When Western auto executives flew in for April’s Shanghai auto show, “they saw a sea of green plates, a sea of Chinese brands,” said Le, referring to the green license plates assigned to clean-energy vehicles in China. “They hear the sounds of the door closing, sit inside and look at the quality of the materials, the fabric or the plastic on the console, that’s the other holy s— moment—they’ve caught up to us.”

Manufacturers of gasoline cars are product-oriented, whereas EV manufacturers, like tech companies, are user-oriented, Le said. Chinese EVs feature at least two, often three, display screens, one suitable for watching movies from the back seat, multiple lidars (laser-based sensors) for driver assistance, and even a microphone for karaoke (quickly copied by Tesla). Meanwhile, Chinese suppliers such as CATL have gone from laggard to leader.

Chinese dominance of EVs isn’t preordained. The low barriers to entry exploited by Chinese brands also open the door to future non-Chinese competitors. Nor does China’s success in EVs necessarily translate to other sectors where industrial policy matters less and creativity, privacy and deeply woven technological capability—such as software, cloud computing and semiconductors—matter more.

Still, the threat to Western auto market share posed by Chinese EVs is one for which Western policy makers have no obvious answer. “You can shut off your own market and to a certain extent that will shield production for your domestic needs,” said Sebastian. “The question really is, what are you going to do for the global south, countries that are still very happily trading with China?”

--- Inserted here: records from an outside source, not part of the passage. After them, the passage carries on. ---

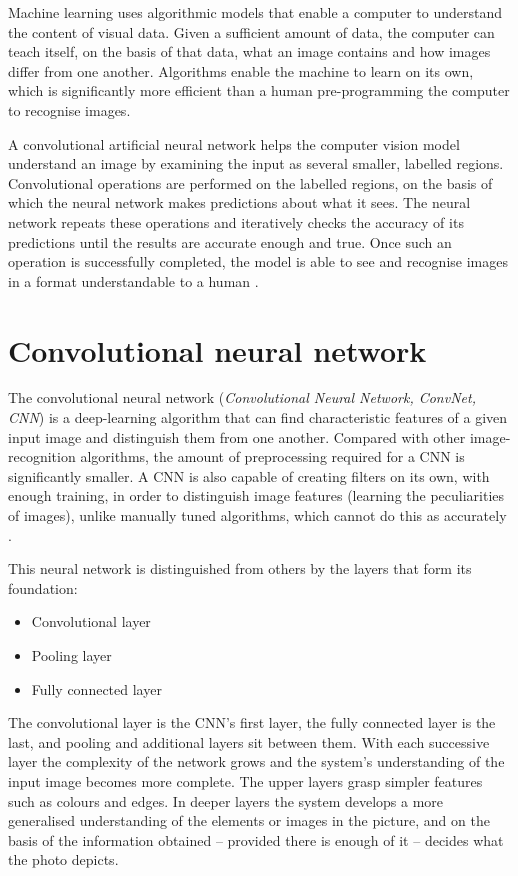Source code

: Machine learning uses algorithmic models that enable a computer to understand the content of visual data. Given a sufficient amount of data, the computer can teach itself, on the basis of that data, what an image contains and how images differ from one another. Algorithms enable the machine to learn on its own, which is significantly more efficient than a human pre-programming the computer to recognise images.

A convolutional artificial neural network helps the computer vision model understand an image by examining the input as several smaller, labelled regions. Convolutional operations are performed on the labelled regions, on the basis of which the neural network makes predictions about what it sees. The neural network repeats these operations and iteratively checks the accuracy of its predictions until the results are accurate enough and true. Once such an operation is successfully completed, the model is able to see and recognise images in a format understandable to a human \cite{ref14}.

\section{Convolutional neural network}\label{convolutional-neural-network}

The convolutional neural network (\emph{Convolutional Neural Network, ConvNet, CNN}) is a deep-learning algorithm that can find characteristic features of a given input image and distinguish them from one another. Compared with other image-recognition algorithms, the amount of preprocessing required for a CNN is significantly smaller. A CNN is also capable of creating filters on its own, with enough training, in order to distinguish image features (learning the peculiarities of images), unlike manually tuned algorithms, which cannot do this as accurately \cite{ref15}.

This neural network is distinguished from others by the layers that form its foundation:

\begin{itemize}
\item
  Convolutional layer
\item
  Pooling layer
\item
  Fully connected layer
\end{itemize}

The convolutional layer is the CNN's first layer, the fully connected layer is the last, and pooling and additional layers sit between them. With each successive layer the complexity of the network grows and the system's understanding of the input image becomes more complete. The upper layers grasp simpler features such as colours and edges. In deeper layers the system develops a more generalised understanding of the elements or images in the picture, and on the basis of the information obtained -- provided there is enough of it -- decides what the photo depicts.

Western companies themselves are likely to respond by deepening their presence in China—not to sell cars, but for proximity to the most sophisticated customers and suppliers. Jörg Wuttke, the past president of the European Union Chamber of Commerce in China, calls China a “fitness centre.” Even as conditions there become steadily more difficult, Western multinationals “have to be there. It keeps you fit.”